[[ The input, beginning ]]
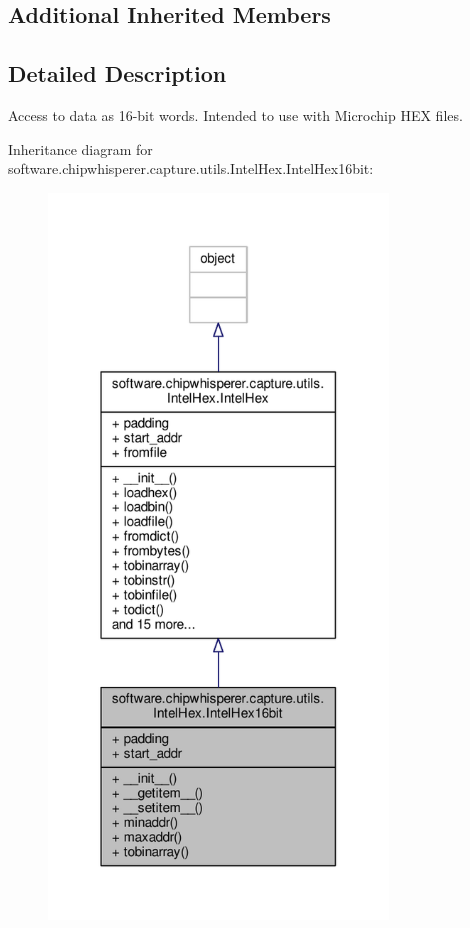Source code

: \subsection*{Additional Inherited Members}


\subsection{Detailed Description}
\begin{DoxyVerb}Access to data as 16-bit words. Intended to use with Microchip HEX files.\end{DoxyVerb}
 

Inheritance diagram for software.\+chipwhisperer.\+capture.\+utils.\+Intel\+Hex.\+Intel\+Hex16bit\+:\nopagebreak
\begin{figure}[H]
\begin{center}
\leavevmode
\includegraphics[width=256pt]{df/d2d/classsoftware_1_1chipwhisperer_1_1capture_1_1utils_1_1IntelHex_1_1IntelHex16bit__inherit__graph}
\end{center}
\end{figure}


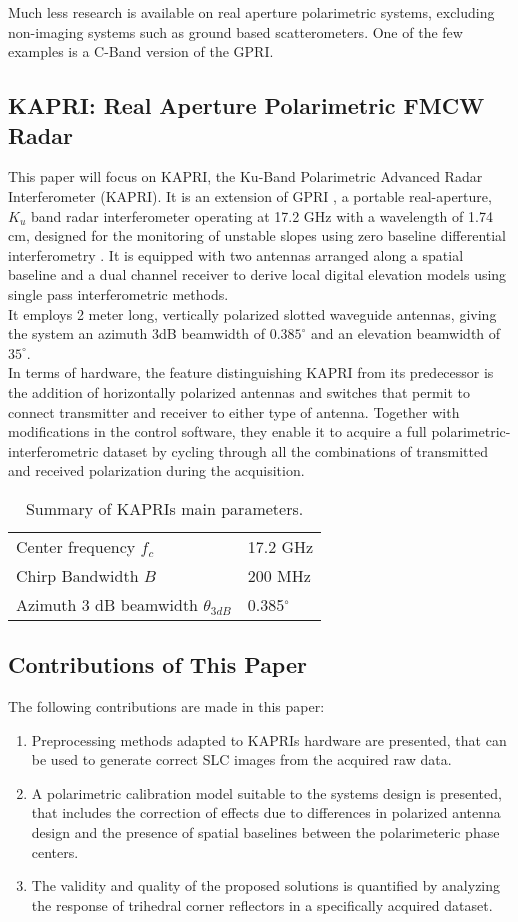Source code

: Much less research is available on real aperture polarimetric systems, excluding non-imaging systems such as ground based scatterometers. One of the few examples is a C-Band version of the GPRI\cite{Cherukumilli2012}.
\subsection{KAPRI: Real Aperture Polarimetric FMCW Radar}
This paper will focus on KAPRI, the Ku-Band Polarimetric Advanced Radar Interferometer (KAPRI). It is an extension of GPRI \cite{werner_gpri_2012,Strozzi2011, Werner2008}, a portable real-aperture, $K_u$ band radar interferometer operating at 17.2 GHz with a wavelength of 1.74 cm, designed 
for the monitoring of unstable slopes using zero baseline differential interferometry \cite{Massonnet1993}. It is equipped with two antennas arranged along a spatial baseline and a dual channel receiver to derive local digital elevation models using single pass interferometric methods.\\
It employs  2 meter long, vertically polarized slotted waveguide antennas, giving the system an azimuth 3dB beamwidth of $0.385^\circ$ and an elevation beamwidth of $35^\circ$.\\
In terms of hardware, the feature distinguishing KAPRI from its predecessor is the addition of horizontally polarized antennas and switches that permit to connect transmitter and receiver to either type of antenna. Together with modifications in the control software, they enable it to acquire a full polarimetric-interferometric dataset by cycling through all the combinations of transmitted and received polarization during the acquisition.
\begin{table}
	\centering
	\begin{tabular}{ll}
		\hline
		Center frequency $f_c$ & 17.2 GHz\\
		Chirp Bandwidth $B$ & 200 MHz\\
		Azimuth 3 dB beamwidth $\theta_{3dB}$ & 0.385$^\circ$\\
		\hline
	\end{tabular}
	\caption{Summary of KAPRIs main parameters.}
\end{table}
\subsection{Contributions of This Paper}
The following contributions are made in this paper:
\begin{enumerate}
	\item Preprocessing methods adapted to KAPRIs hardware are presented, that can be used to generate correct SLC images from the acquired raw data.
	\item A polarimetric calibration model suitable to the systems design is presented, that includes the correction of effects due to differences in polarized antenna design and the presence of spatial baselines between the polarimeteric phase centers.
	\item The validity and quality of the proposed solutions is  quantified by analyzing the response of trihedral corner reflectors in a specifically acquired dataset.
\end{enumerate}
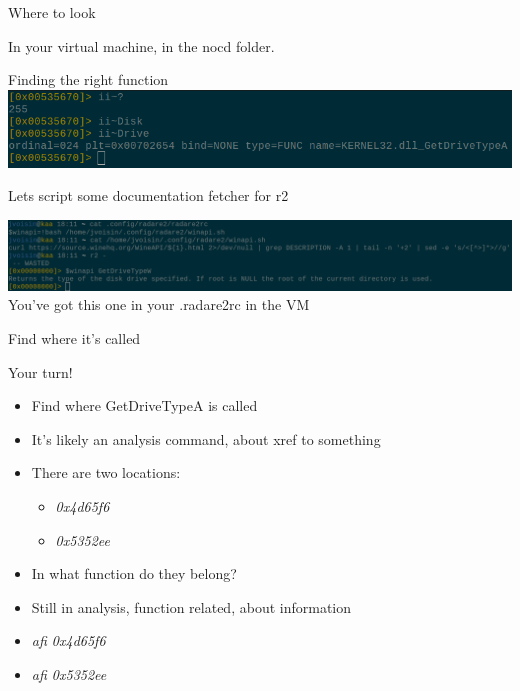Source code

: \documentclass{beamer}
\begin{document}

\begin{frame}{Where to look}
	\begin{center}
		In your virtual machine, in the \alert{nocd} folder.
	\end{center}
\end{frame}

\begin{frame}{Finding the right function}
	\includegraphics[width=\textwidth]{ii.png}\\
\end{frame}

\begin{frame}{Lets script some documentation fetcher for r2}
	\begin{center}
		\includegraphics[width=\textwidth,height=.3\textheight]{script.png}\\
		\pause
		You've got this one in your .radare2rc in the VM
	\end{center}
\end{frame}

\begin{frame}{Find where it's called}
	\begin{block}{Your turn!}
		\begin{itemize}[<+->]
			\item Find where \alert{GetDriveTypeA} is called
			\item It's likely an \alert{a}nalysis command, about \alert{x}ref \alert{t}o something
			\item There are two locations:
				\begin{itemize}
					\item \emph{0x4d65f6}
					\item \emph{0x5352ee}
				\end{itemize}
			\item In what function do they belong?
			\item Still in \alert{a}nalysis, \alert{f}unction related, about \alert{i}nformation
			\item \emph{afi 0x4d65f6}
			\item \emph{afi 0x5352ee}
		\end{itemize}
	\end{block}
\end{frame}
\end{document}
[[ The input, end ]]
■ **What this task involves**
Drop the images and copy all the data exactly.

■ **Completed task**
Source code

: \subsection*{Additional Inherited Members}


\subsection{Detailed Description}
\begin{DoxyVerb}Access to data as 16-bit words. Intended to use with Microchip HEX files.\end{DoxyVerb}
 

Inheritance diagram for software.\+chipwhisperer.\+capture.\+utils.\+Intel\+Hex.\+Intel\+Hex16bit\+:\nopagebreak
\begin{figure}[H]
\begin{center}
\leavevmode
\includegraphics[width=256pt]{df/d2d/classsoftware_1_1chipwhisperer_1_1capture_1_1utils_1_1IntelHex_1_1IntelHex16bit__inherit__graph}
\end{center}
\end{figure}


Source code

: Much less research is available on real aperture polarimetric systems, excluding non-imaging systems such as ground based scatterometers. One of the few examples is a C-Band version of the GPRI\cite{Cherukumilli2012}.
\subsection{KAPRI: Real Aperture Polarimetric FMCW Radar}
This paper will focus on KAPRI, the Ku-Band Polarimetric Advanced Radar Interferometer (KAPRI). It is an extension of GPRI \cite{werner_gpri_2012,Strozzi2011, Werner2008}, a portable real-aperture, $K_u$ band radar interferometer operating at 17.2 GHz with a wavelength of 1.74 cm, designed 
for the monitoring of unstable slopes using zero baseline differential interferometry \cite{Massonnet1993}. It is equipped with two antennas arranged along a spatial baseline and a dual channel receiver to derive local digital elevation models using single pass interferometric methods.\\
It employs  2 meter long, vertically polarized slotted waveguide antennas, giving the system an azimuth 3dB beamwidth of $0.385^\circ$ and an elevation beamwidth of $35^\circ$.\\
In terms of hardware, the feature distinguishing KAPRI from its predecessor is the addition of horizontally polarized antennas and switches that permit to connect transmitter and receiver to either type of antenna. Together with modifications in the control software, they enable it to acquire a full polarimetric-interferometric dataset by cycling through all the combinations of transmitted and received polarization during the acquisition.
\begin{table}
	\centering
	\begin{tabular}{ll}
		\hline
		Center frequency $f_c$ & 17.2 GHz\\
		Chirp Bandwidth $B$ & 200 MHz\\
		Azimuth 3 dB beamwidth $\theta_{3dB}$ & 0.385$^\circ$\\
		\hline
	\end{tabular}
	\caption{Summary of KAPRIs main parameters.}
\end{table}
\subsection{Contributions of This Paper}
The following contributions are made in this paper:
\begin{enumerate}
	\item Preprocessing methods adapted to KAPRIs hardware are presented, that can be used to generate correct SLC images from the acquired raw data.
	\item A polarimetric calibration model suitable to the systems design is presented, that includes the correction of effects due to differences in polarized antenna design and the presence of spatial baselines between the polarimeteric phase centers.
	\item The validity and quality of the proposed solutions is  quantified by analyzing the response of trihedral corner reflectors in a specifically acquired dataset.
\end{enumerate}
Source code

: \documentclass{beamer}
\begin{document}

\begin{frame}{Where to look}
	\begin{center}
		In your virtual machine, in the \alert{nocd} folder.
	\end{center}
\end{frame}

\begin{frame}{Finding the right function}
	\includegraphics[width=\textwidth]{ii.png}\\
\end{frame}

\begin{frame}{Lets script some documentation fetcher for r2}
	\begin{center}
		\includegraphics[width=\textwidth,height=.3\textheight]{script.png}\\
		\pause
		You've got this one in your .radare2rc in the VM
	\end{center}
\end{frame}

\begin{frame}{Find where it's called}
	\begin{block}{Your turn!}
		\begin{itemize}[<+->]
			\item Find where \alert{GetDriveTypeA} is called
			\item It's likely an \alert{a}nalysis command, about \alert{x}ref \alert{t}o something
			\item There are two locations:
				\begin{itemize}
					\item \emph{0x4d65f6}
					\item \emph{0x5352ee}
				\end{itemize}
			\item In what function do they belong?
			\item Still in \alert{a}nalysis, \alert{f}unction related, about \alert{i}nformation
			\item \emph{afi 0x4d65f6}
			\item \emph{afi 0x5352ee}
		\end{itemize}
	\end{block}
\end{frame}
\end{document}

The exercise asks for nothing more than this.